We identify pairs of submatrices which can potentially be merged into a single submatrix.

Suppose there are two different submatrices s1 != s2 that are submatrices of different respective matrices m1 != m2, and somewhere in the computation we have a command C, which is one of: (a) the assignment command "s2 = s1", or (b) a propagate command with s1 as input and s2 as output, with a component that supports propagate in place, or (c) a backprop command with s1 as output-deriv and s2 as input-deriv, with a component that supports backprop in place.

Then the triple (C, s1, s2) is a candidate for merging. We support two types of merging: 'right merging', in which we delete s1 and use s2 instead; and 'left merging' in which we delete s2 and use s1 instead. The two types of merging may seem to be essentially equivalent, but they they are not because in general s1 and s2 may be sub-matrices of larger matrices.

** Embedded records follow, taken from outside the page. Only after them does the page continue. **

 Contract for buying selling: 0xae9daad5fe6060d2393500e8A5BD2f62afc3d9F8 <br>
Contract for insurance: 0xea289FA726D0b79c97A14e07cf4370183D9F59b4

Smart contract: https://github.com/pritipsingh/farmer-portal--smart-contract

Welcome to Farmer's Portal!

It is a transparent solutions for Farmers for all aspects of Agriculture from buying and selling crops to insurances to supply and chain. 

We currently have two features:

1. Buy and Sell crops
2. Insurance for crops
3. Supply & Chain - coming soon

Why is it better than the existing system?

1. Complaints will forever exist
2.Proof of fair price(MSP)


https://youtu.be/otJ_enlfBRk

Note the following definitions:

  • Define last-access(submatrix) as the last command that accesses that submatrix for either read or write. [note: deallocation does not count as a read or write operation].
  • Define first-nontrivial-access(submatrix) as the first command other than zeroing (kSetConst with 0.0) that accessed that submatrix for either read or write.
  • Define last-write-access(submatrix) as the last command-index that accessed the submatrix in a write operation, or -1 if there is no such command (this could happen for inputs).
  • Define data-invalidated-command(c, submatrix) as the first command-index after 'c' that 'submatrix' is written to; or if there is no such command, then the command index of the deallocation command for 'submatrix'; or if this does not exist, then num-commands.

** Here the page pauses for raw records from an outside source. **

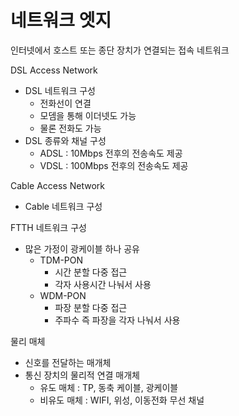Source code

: # 네트워크 엣지
인터넷에서 호스트 또는 종단 장치가 연결되는 접속 네트워크

DSL Access Network
* DSL 네트워크 구성
    * 전화선이 연결
    * 모뎀을 통해 이더넷도 가능
    * 물론 전화도 가능
* DSL 종류와 채널 구성
    * ADSL : 10Mbps 전후의 전송속도 제공
    * VDSL : 100Mbps 전후의 전송속도 제공


Cable Access Network
* Cable 네트워크 구성

FTTH 네트워크 구성
* 많은 가정이 광케이블 하나 공유
    * TDM-PON
        * 시간 분할 다중 접근
        * 각자 사용시간 나눠서 사용
    * WDM-PON
        * 파장 분할 다중 접근
        * 주파수 즉 파장을 각자 나눠서 사용

물리 매체
* 신호를 전달하는 매개체
* 통신 장치의 물리적 연결 매개체
    * 유도 매체 : TP, 동축 케이블, 광케이블
    * 비유도 매체 : WIFI, 위성, 이동전화 무선 채널
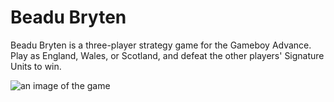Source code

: # Beadu Bryten

Beadu Bryten is a three-player strategy game for the Gameboy Advance. Play as England, Wales, or Scotland, and defeat the other players' Signature Units to win. 

![an image of the game](https://img.itch.zone/aW1hZ2UvMTgxMDczMy8xMDYzMjE4NC5qcGc=/794x1000/lFfJ%2Fl.jpg)
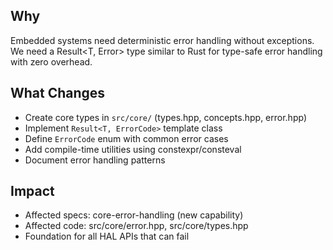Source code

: ## Why

Embedded systems need deterministic error handling without exceptions. We need a Result<T, Error> type similar to Rust for type-safe error handling with zero overhead.

## What Changes

- Create core types in `src/core/` (types.hpp, concepts.hpp, error.hpp)
- Implement `Result<T, ErrorCode>` template class
- Define `ErrorCode` enum with common error cases
- Add compile-time utilities using constexpr/consteval
- Document error handling patterns

## Impact

- Affected specs: core-error-handling (new capability)
- Affected code: src/core/error.hpp, src/core/types.hpp
- Foundation for all HAL APIs that can fail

The conditions that must be satisfied for merges are as follows:

  • Condition c1: it cannot be the case that m1 and m2 are both inputs, or that they are both outputs.
  • Condition c2: If either m1 or m2 is an input or an output, then s1 must be the entirety of m1 and s2 must be the entirety of m2 (this is because inputs and outputs must be whole matrices).
  • Condition c3: if we are left-merging (deleting s2,m2), then s2 must be the entirety of m2.
  • Condition c4: If we are right-merging (deleting s1,m1), then s1 must be the entirety of m1.
  • Condition c5: None of the the variables underlying s1 and s2 may be marked as 'dirty' (implying that they were the subjects of a previous merge during the lifetime of this class).
  • Condition c6: if we are left-merging (deleting s2, m2) and m2 has stride_type == kStrideEqualNumCols, then s1 must be the entirety of m1. [note: because of condition c3, we can assume that s2 is the entirety of m2.]
  • Condition c7: if we are right-merging (deleting s1, m1) and m1 has stride_type == kStrideEqualNumCols, then s2 must be the entirety of m2. [note: because of condition c4, we can assume that s1 is the entirety of m1.]

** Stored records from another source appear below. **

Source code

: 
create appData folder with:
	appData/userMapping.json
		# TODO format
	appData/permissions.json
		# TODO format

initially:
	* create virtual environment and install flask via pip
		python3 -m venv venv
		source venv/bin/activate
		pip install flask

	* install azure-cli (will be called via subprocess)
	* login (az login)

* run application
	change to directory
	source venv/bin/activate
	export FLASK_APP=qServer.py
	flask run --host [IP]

If the command C is case (a), i.e. an assignment operation, then the following conditions must apply:

  • first-nontrivial-access(s2) == C
  • last-write-access(s1) < C
  • last-access(s1) < data-invalidated-command(C, s2) Otherwise (cases (b) and (c), in-place propagate or backprop), we insist that:
  • first-nontrivial-access(s2) == C
  • last-access(s1) == C Note: in either case, these conditions imply that m2/s2 is not an input and m1/s1 is not an output. [i.e. s1 *may* be an input and s2 *may* be an output].

We can explain the procedure for both left-merge and right-merge in one, because it's the same. Define s_to_keep and m_to_keep as s1 and m1 if we're left-merging and s2 and m2 if we're right-merging, and s_to_discard and m_to_discard the opposite way.

The procedure to merge in general is as follows:

  • All submatrices that reference m1, make them reference m2 instead. [later we'll renumber so that there are no duplicates.] This automatically takes care of making the input and output and allocation/deallocation commands refer to the right matrix, in most cases.
  • We need to get rid of duplicate or unnecessary allocation commands: If m_to_discard is an input then get rid of the allocation command for m_to_keep; otherwise get rid of the allocation command of m_to_discard.
  • We need to get rid of duplicate or unnecessary deallocation commands: If m_to_discard is an output then get rid of the deallocation command for m_to_keep; otherwise get rid of the deallocation command for m_to_discard.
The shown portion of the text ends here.